Supplied material:

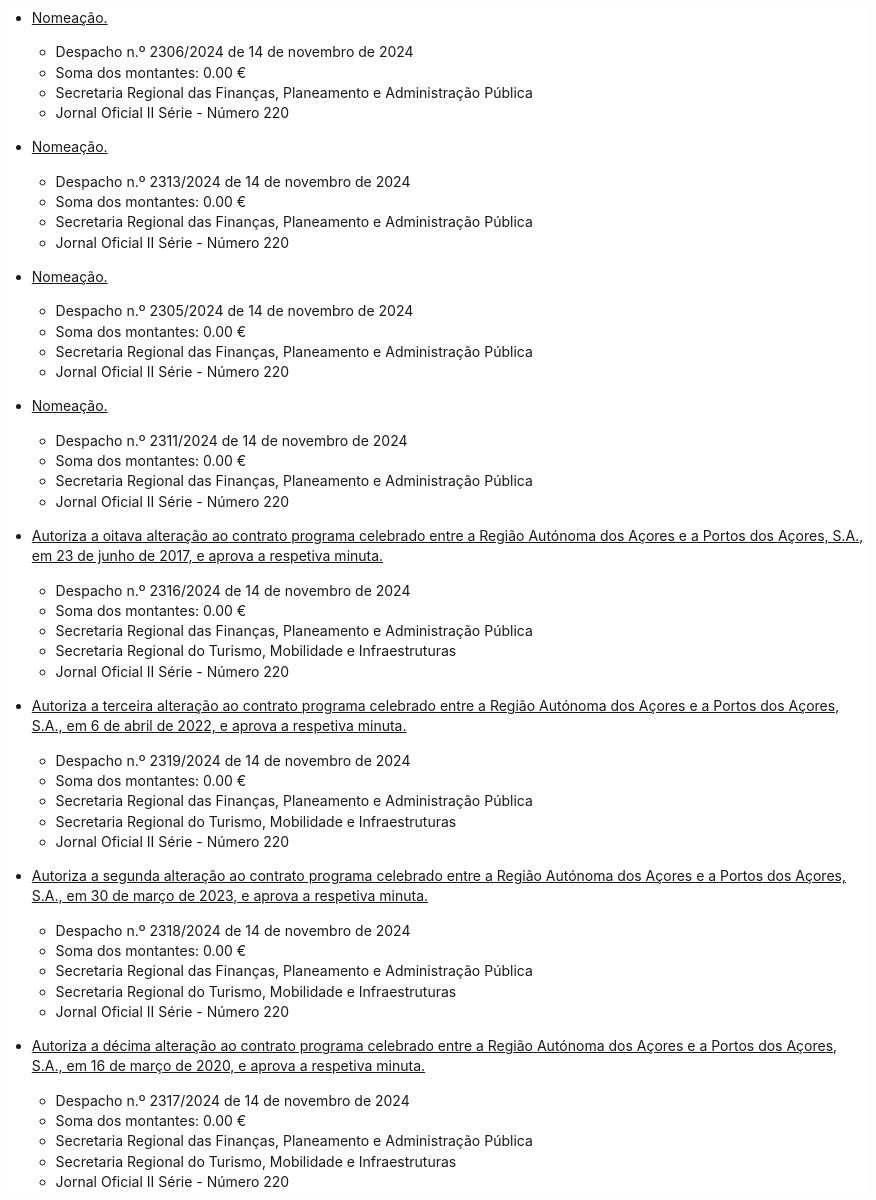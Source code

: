 * [Nomeação.](https://jo.azores.gov.pt/#/ato/5edfca0c-9e89-43ab-8588-1fd7f412650d)
  * Despacho n.º 2306/2024 de 14 de novembro de 2024
  * Soma dos montantes: 0.00 €
  * Secretaria Regional das Finanças, Planeamento e Administração Pública
  * Jornal Oficial II Série - Número 220

* [Nomeação.](https://jo.azores.gov.pt/#/ato/caa3b6e6-1b24-43de-b0e9-8c1f703d8f5b)
  * Despacho n.º 2313/2024 de 14 de novembro de 2024
  * Soma dos montantes: 0.00 €
  * Secretaria Regional das Finanças, Planeamento e Administração Pública
  * Jornal Oficial II Série - Número 220

* [Nomeação.](https://jo.azores.gov.pt/#/ato/1f3c0417-84a0-41f2-9cc9-0cbc15ea9780)
  * Despacho n.º 2305/2024 de 14 de novembro de 2024
  * Soma dos montantes: 0.00 €
  * Secretaria Regional das Finanças, Planeamento e Administração Pública
  * Jornal Oficial II Série - Número 220

* [Nomeação.](https://jo.azores.gov.pt/#/ato/a308b10e-8dab-4fd6-a12a-8906e85a1613)
  * Despacho n.º 2311/2024 de 14 de novembro de 2024
  * Soma dos montantes: 0.00 €
  * Secretaria Regional das Finanças, Planeamento e Administração Pública
  * Jornal Oficial II Série - Número 220

* [Autoriza a oitava alteração ao contrato programa celebrado entre a Região Autónoma dos Açores e a Portos dos Açores, S.A., em 23 de junho de 2017, e aprova a respetiva minuta.](https://jo.azores.gov.pt/#/ato/3d9f18bd-00f0-4a71-83f5-5838cbed875e)
  * Despacho n.º 2316/2024 de 14 de novembro de 2024
  * Soma dos montantes: 0.00 €
  * Secretaria Regional das Finanças, Planeamento e Administração Pública
  * Secretaria Regional do Turismo, Mobilidade e Infraestruturas
  * Jornal Oficial II Série - Número 220

* [Autoriza a terceira alteração ao contrato programa celebrado entre a Região Autónoma dos Açores e a Portos dos Açores, S.A., em 6 de abril de 2022, e aprova a respetiva minuta.](https://jo.azores.gov.pt/#/ato/4f906160-628c-4614-944c-f0e97f6c5c81)
  * Despacho n.º 2319/2024 de 14 de novembro de 2024
  * Soma dos montantes: 0.00 €
  * Secretaria Regional das Finanças, Planeamento e Administração Pública
  * Secretaria Regional do Turismo, Mobilidade e Infraestruturas
  * Jornal Oficial II Série - Número 220

* [Autoriza a segunda alteração ao contrato programa celebrado entre a Região Autónoma dos Açores e a Portos dos Açores, S.A., em 30 de março de 2023, e aprova a respetiva minuta.](https://jo.azores.gov.pt/#/ato/148e08d1-9bc4-4c8c-be13-e14fb3f24932)
  * Despacho n.º 2318/2024 de 14 de novembro de 2024
  * Soma dos montantes: 0.00 €
  * Secretaria Regional das Finanças, Planeamento e Administração Pública
  * Secretaria Regional do Turismo, Mobilidade e Infraestruturas
  * Jornal Oficial II Série - Número 220

* [Autoriza a décima alteração ao contrato programa celebrado entre a Região Autónoma dos Açores e a Portos dos Açores, S.A., em 16 de março de 2020, e aprova a respetiva minuta.](https://jo.azores.gov.pt/#/ato/56edd099-ce17-40d6-9756-a921de80646e)
  * Despacho n.º 2317/2024 de 14 de novembro de 2024
  * Soma dos montantes: 0.00 €
  * Secretaria Regional das Finanças, Planeamento e Administração Pública
  * Secretaria Regional do Turismo, Mobilidade e Infraestruturas
  * Jornal Oficial II Série - Número 220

Exercise details:
Would you write out all of the records exactly, omitting the pictures?

Written solution:
Source code

: * [Nomeação.](https://jo.azores.gov.pt/#/ato/5edfca0c-9e89-43ab-8588-1fd7f412650d)
  * Despacho n.º 2306/2024 de 14 de novembro de 2024
  * Soma dos montantes: 0.00 €
  * Secretaria Regional das Finanças, Planeamento e Administração Pública
  * Jornal Oficial II Série - Número 220

* [Nomeação.](https://jo.azores.gov.pt/#/ato/caa3b6e6-1b24-43de-b0e9-8c1f703d8f5b)
  * Despacho n.º 2313/2024 de 14 de novembro de 2024
  * Soma dos montantes: 0.00 €
  * Secretaria Regional das Finanças, Planeamento e Administração Pública
  * Jornal Oficial II Série - Número 220

* [Nomeação.](https://jo.azores.gov.pt/#/ato/1f3c0417-84a0-41f2-9cc9-0cbc15ea9780)
  * Despacho n.º 2305/2024 de 14 de novembro de 2024
  * Soma dos montantes: 0.00 €
  * Secretaria Regional das Finanças, Planeamento e Administração Pública
  * Jornal Oficial II Série - Número 220

* [Nomeação.](https://jo.azores.gov.pt/#/ato/a308b10e-8dab-4fd6-a12a-8906e85a1613)
  * Despacho n.º 2311/2024 de 14 de novembro de 2024
  * Soma dos montantes: 0.00 €
  * Secretaria Regional das Finanças, Planeamento e Administração Pública
  * Jornal Oficial II Série - Número 220

* [Autoriza a oitava alteração ao contrato programa celebrado entre a Região Autónoma dos Açores e a Portos dos Açores, S.A., em 23 de junho de 2017, e aprova a respetiva minuta.](https://jo.azores.gov.pt/#/ato/3d9f18bd-00f0-4a71-83f5-5838cbed875e)
  * Despacho n.º 2316/2024 de 14 de novembro de 2024
  * Soma dos montantes: 0.00 €
  * Secretaria Regional das Finanças, Planeamento e Administração Pública
  * Secretaria Regional do Turismo, Mobilidade e Infraestruturas
  * Jornal Oficial II Série - Número 220

* [Autoriza a terceira alteração ao contrato programa celebrado entre a Região Autónoma dos Açores e a Portos dos Açores, S.A., em 6 de abril de 2022, e aprova a respetiva minuta.](https://jo.azores.gov.pt/#/ato/4f906160-628c-4614-944c-f0e97f6c5c81)
  * Despacho n.º 2319/2024 de 14 de novembro de 2024
  * Soma dos montantes: 0.00 €
  * Secretaria Regional das Finanças, Planeamento e Administração Pública
  * Secretaria Regional do Turismo, Mobilidade e Infraestruturas
  * Jornal Oficial II Série - Número 220

* [Autoriza a segunda alteração ao contrato programa celebrado entre a Região Autónoma dos Açores e a Portos dos Açores, S.A., em 30 de março de 2023, e aprova a respetiva minuta.](https://jo.azores.gov.pt/#/ato/148e08d1-9bc4-4c8c-be13-e14fb3f24932)
  * Despacho n.º 2318/2024 de 14 de novembro de 2024
  * Soma dos montantes: 0.00 €
  * Secretaria Regional das Finanças, Planeamento e Administração Pública
  * Secretaria Regional do Turismo, Mobilidade e Infraestruturas
  * Jornal Oficial II Série - Número 220

* [Autoriza a décima alteração ao contrato programa celebrado entre a Região Autónoma dos Açores e a Portos dos Açores, S.A., em 16 de março de 2020, e aprova a respetiva minuta.](https://jo.azores.gov.pt/#/ato/56edd099-ce17-40d6-9756-a921de80646e)
  * Despacho n.º 2317/2024 de 14 de novembro de 2024
  * Soma dos montantes: 0.00 €
  * Secretaria Regional das Finanças, Planeamento e Administração Pública
  * Secretaria Regional do Turismo, Mobilidade e Infraestruturas
  * Jornal Oficial II Série - Número 220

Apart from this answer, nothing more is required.